On Sunday afternoon, December 13, 2015, Bernie Sanders posted on Facebook:
At the end of the day, providing a path to go to college is a helluva lot cheaper than putting people on a path to jail.
He included a graphic reading, “$80 billion: the amount we spend every year to lock up 2.2 million fellow Americans. Share if you support investing in education rather than incarceration.”
When Sanders tweeted a similar statement, without the graphic, on Sunday evening, it caught the eye of television host Mike Rowe, who criticized Sanders on Facebook.
Rowe perceived that Sanders sought to “imply that a path to prison is the most likely alternative to a path to college.” He questions “the increasingly dangerous idea that a college education is the best path for the most people,” lambasting “misguided parents” and others who perpetuate the idea that work that doesn’t require a college degree is inferior.
As if the fear of falling into an inferior career wasn’t bad enough, Rowe writes,
…it seems the proponents of “college for all” need something even more frightening than the prospect of a career in the trades to frighten the next class into signing on the dotted line.
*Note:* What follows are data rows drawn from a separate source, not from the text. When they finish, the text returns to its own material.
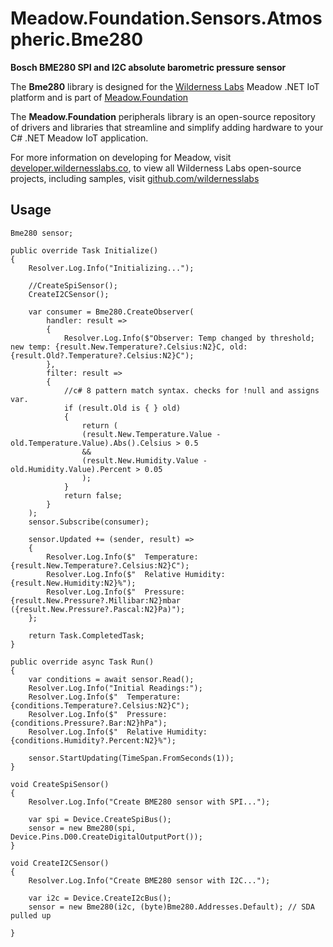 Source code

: # Meadow.Foundation.Sensors.Atmospheric.Bme280

**Bosch BME280 SPI and I2C absolute barometric pressure sensor**

The **Bme280** library is designed for the [Wilderness Labs](www.wildernesslabs.co) Meadow .NET IoT platform and is part of [Meadow.Foundation](https://developer.wildernesslabs.co/Meadow/Meadow.Foundation/)

The **Meadow.Foundation** peripherals library is an open-source repository of drivers and libraries that streamline and simplify adding hardware to your C# .NET Meadow IoT application.

For more information on developing for Meadow, visit [developer.wildernesslabs.co](http://developer.wildernesslabs.co/), to view all Wilderness Labs open-source projects, including samples, visit [github.com/wildernesslabs](https://github.com/wildernesslabs/)

## Usage

```
Bme280 sensor;

public override Task Initialize()
{
    Resolver.Log.Info("Initializing...");

    //CreateSpiSensor();
    CreateI2CSensor();

    var consumer = Bme280.CreateObserver(
        handler: result =>
        {
            Resolver.Log.Info($"Observer: Temp changed by threshold; new temp: {result.New.Temperature?.Celsius:N2}C, old: {result.Old?.Temperature?.Celsius:N2}C");
        },
        filter: result =>
        {
            //c# 8 pattern match syntax. checks for !null and assigns var.
            if (result.Old is { } old)
            {
                return (
                (result.New.Temperature.Value - old.Temperature.Value).Abs().Celsius > 0.5
                &&
                (result.New.Humidity.Value - old.Humidity.Value).Percent > 0.05
                );
            }
            return false;
        }
    );
    sensor.Subscribe(consumer);

    sensor.Updated += (sender, result) =>
    {
        Resolver.Log.Info($"  Temperature: {result.New.Temperature?.Celsius:N2}C");
        Resolver.Log.Info($"  Relative Humidity: {result.New.Humidity:N2}%");
        Resolver.Log.Info($"  Pressure: {result.New.Pressure?.Millibar:N2}mbar ({result.New.Pressure?.Pascal:N2}Pa)");
    };

    return Task.CompletedTask;
}

public override async Task Run()
{
    var conditions = await sensor.Read();
    Resolver.Log.Info("Initial Readings:");
    Resolver.Log.Info($"  Temperature: {conditions.Temperature?.Celsius:N2}C");
    Resolver.Log.Info($"  Pressure: {conditions.Pressure?.Bar:N2}hPa");
    Resolver.Log.Info($"  Relative Humidity: {conditions.Humidity?.Percent:N2}%");

    sensor.StartUpdating(TimeSpan.FromSeconds(1));
}

void CreateSpiSensor()
{
    Resolver.Log.Info("Create BME280 sensor with SPI...");

    var spi = Device.CreateSpiBus();
    sensor = new Bme280(spi, Device.Pins.D00.CreateDigitalOutputPort());
}

void CreateI2CSensor()
{
    Resolver.Log.Info("Create BME280 sensor with I2C...");

    var i2c = Device.CreateI2cBus();
    sensor = new Bme280(i2c, (byte)Bme280.Addresses.Default); // SDA pulled up

}

```
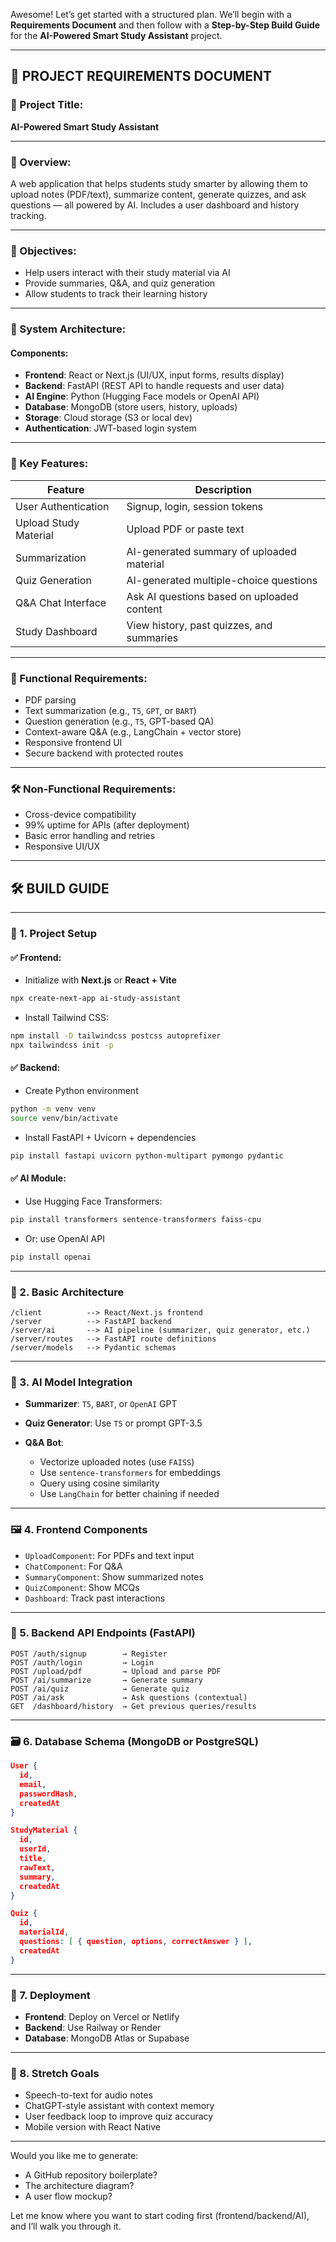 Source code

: Awesome! Let’s get started with a structured plan. We’ll begin with a **Requirements Document** and then follow with a **Step-by-Step Build Guide** for the **AI-Powered Smart Study Assistant** project.

---

## 📄 PROJECT REQUIREMENTS DOCUMENT

### 🧠 Project Title:

**AI-Powered Smart Study Assistant**

---

### 📝 Overview:

A web application that helps students study smarter by allowing them to upload notes (PDF/text), summarize content, generate quizzes, and ask questions — all powered by AI. Includes a user dashboard and history tracking.

---

### 🎯 Objectives:

* Help users interact with their study material via AI
* Provide summaries, Q\&A, and quiz generation
* Allow students to track their learning history

---

### 🧱 System Architecture:

#### Components:

* **Frontend**: React or Next.js (UI/UX, input forms, results display)
* **Backend**: FastAPI (REST API to handle requests and user data)
* **AI Engine**: Python (Hugging Face models or OpenAI API)
* **Database**: MongoDB (store users, history, uploads)
* **Storage**: Cloud storage (S3 or local dev)
* **Authentication**: JWT-based login system

---

### 🔐 Key Features:

| Feature               | Description                                |
| --------------------- | ------------------------------------------ |
| User Authentication   | Signup, login, session tokens              |
| Upload Study Material | Upload PDF or paste text                   |
| Summarization         | AI-generated summary of uploaded material  |
| Quiz Generation       | AI-generated multiple-choice questions     |
| Q\&A Chat Interface   | Ask AI questions based on uploaded content |
| Study Dashboard       | View history, past quizzes, and summaries  |

---

### 🧪 Functional Requirements:

* PDF parsing
* Text summarization (e.g., `T5`, `GPT`, or `BART`)
* Question generation (e.g., `T5`, GPT-based QA)
* Context-aware Q\&A (e.g., LangChain + vector store)
* Responsive frontend UI
* Secure backend with protected routes

---

### 🛠️ Non-Functional Requirements:

* Cross-device compatibility
* 99% uptime for APIs (after deployment)
* Basic error handling and retries
* Responsive UI/UX

---

## 🛠️ BUILD GUIDE

---

### 🔧 1. **Project Setup**

#### ✅ Frontend:

* Initialize with **Next.js** or **React + Vite**

```bash
npx create-next-app ai-study-assistant
```

* Install Tailwind CSS:

```bash
npm install -D tailwindcss postcss autoprefixer
npx tailwindcss init -p
```

#### ✅ Backend:

* Create Python environment

```bash
python -m venv venv
source venv/bin/activate
```

* Install FastAPI + Uvicorn + dependencies

```bash
pip install fastapi uvicorn python-multipart pymongo pydantic
```

#### ✅ AI Module:

* Use Hugging Face Transformers:

```bash
pip install transformers sentence-transformers faiss-cpu
```

* Or: use OpenAI API

```bash
pip install openai
```

---

### 🧱 2. **Basic Architecture**

```
/client          --> React/Next.js frontend
/server          --> FastAPI backend
/server/ai       --> AI pipeline (summarizer, quiz generator, etc.)
/server/routes   --> FastAPI route definitions
/server/models   --> Pydantic schemas
```

---

### 🧠 3. **AI Model Integration**

* **Summarizer**: `T5`, `BART`, or `OpenAI` GPT
* **Quiz Generator**: Use `T5` or prompt GPT-3.5
* **Q\&A Bot**:

  * Vectorize uploaded notes (use `FAISS`)
  * Use `sentence-transformers` for embeddings
  * Query using cosine similarity
  * Use `LangChain` for better chaining if needed

---

### 🖼️ 4. **Frontend Components**

* `UploadComponent`: For PDFs and text input
* `ChatComponent`: For Q\&A
* `SummaryComponent`: Show summarized notes
* `QuizComponent`: Show MCQs
* `Dashboard`: Track past interactions

---

### 🧪 5. **Backend API Endpoints (FastAPI)**

```http
POST /auth/signup        → Register
POST /auth/login         → Login
POST /upload/pdf         → Upload and parse PDF
POST /ai/summarize       → Generate summary
POST /ai/quiz            → Generate quiz
POST /ai/ask             → Ask questions (contextual)
GET  /dashboard/history  → Get previous queries/results
```

---

### 🗃️ 6. **Database Schema (MongoDB or PostgreSQL)**

```json
User {
  id,
  email,
  passwordHash,
  createdAt
}

StudyMaterial {
  id,
  userId,
  title,
  rawText,
  summary,
  createdAt
}

Quiz {
  id,
  materialId,
  questions: [ { question, options, correctAnswer } ],
  createdAt
}
```

---

### 🚀 7. **Deployment**

* **Frontend**: Deploy on Vercel or Netlify
* **Backend**: Use Railway or Render
* **Database**: MongoDB Atlas or Supabase

---

### 📌 8. **Stretch Goals**

* Speech-to-text for audio notes
* ChatGPT-style assistant with context memory
* User feedback loop to improve quiz accuracy
* Mobile version with React Native

---

Would you like me to generate:

* A GitHub repository boilerplate?
* The architecture diagram?
* A user flow mockup?

Let me know where you want to start coding first (frontend/backend/AI), and I’ll walk you through it.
According to Senator Sanders, that “something,” is a path to jail.
Rowe implies Sanders is a “knucklehead” showcasing “arrogance and elitism,” reminds Sanders of “the number of college graduates with criminal records” and people in vocational careers without a degree who do not go to jail, insists Sanders’ post implies there is “no hope” for you if you don’t go to college, and that it
…will encourage more kids who are better suited for an alternative path to borrow vast sums of money they’ll never be able to pay back in order to pay for a degree that won’t get them a job.
To his credit, Rowe shares his thoughts in a mostly respectful, thoughtful manner, even acknowledging that “Maybe the 140 character limit has doomed [Sanders] to be misunderstood or taken out of context. Certainly, it’s happened to me.”
He speaks rightly of the need to dispel the idea that vocational, physical, or trade work is somehow inferior, a “consolation prize.” Further, there is truth in his claim that a college degree is not a surefire way to gainful employment.
According to the Economic Policy Institute, unemployment for young college graduates is 7.2% (14.9% work part-time but want full-time work) and their wages have fallen 2.5% since 2000. In 2014, a massive 46% of employed college graduates under 27 were working in a job that did not require a college degree. Further, a “non college” job is more likely, compared to 2000, to be cashier, server, or bartender than electrician, dental hygienist, or mechanic, a reflection of “a decline in the demand for ‘cognitive skills.’”
This is something Rowe should keep in mind: while the demand for “college jobs” may weaken, so can the demand for jobs he favors that require vocational training, leaving an army of young people in fast food or otherwise unskilled jobs they neither desire nor enjoy.
Sadly, Rowe doesn’t seem to understand what Bernie Sanders means when he writes about “providing a path to college.” Sanders wants to make public colleges and universities tuition free, saying elsewhere:
It is a national disgrace that hundreds of thousands of young Americans today do not go to college, not because they are unqualified, but because they cannot afford it… We have got to make sure that every qualified American in this country who wants to go to college can go to college—regardless of income.
Either Rowe didn’t know this, which is surely the case, or his post is full of contradictions. Remember, he writes that Sanders and others should not encourage young people to take on vast sums of debt; he rightly calls the $1.3 trillion in student loans an “obscenity.”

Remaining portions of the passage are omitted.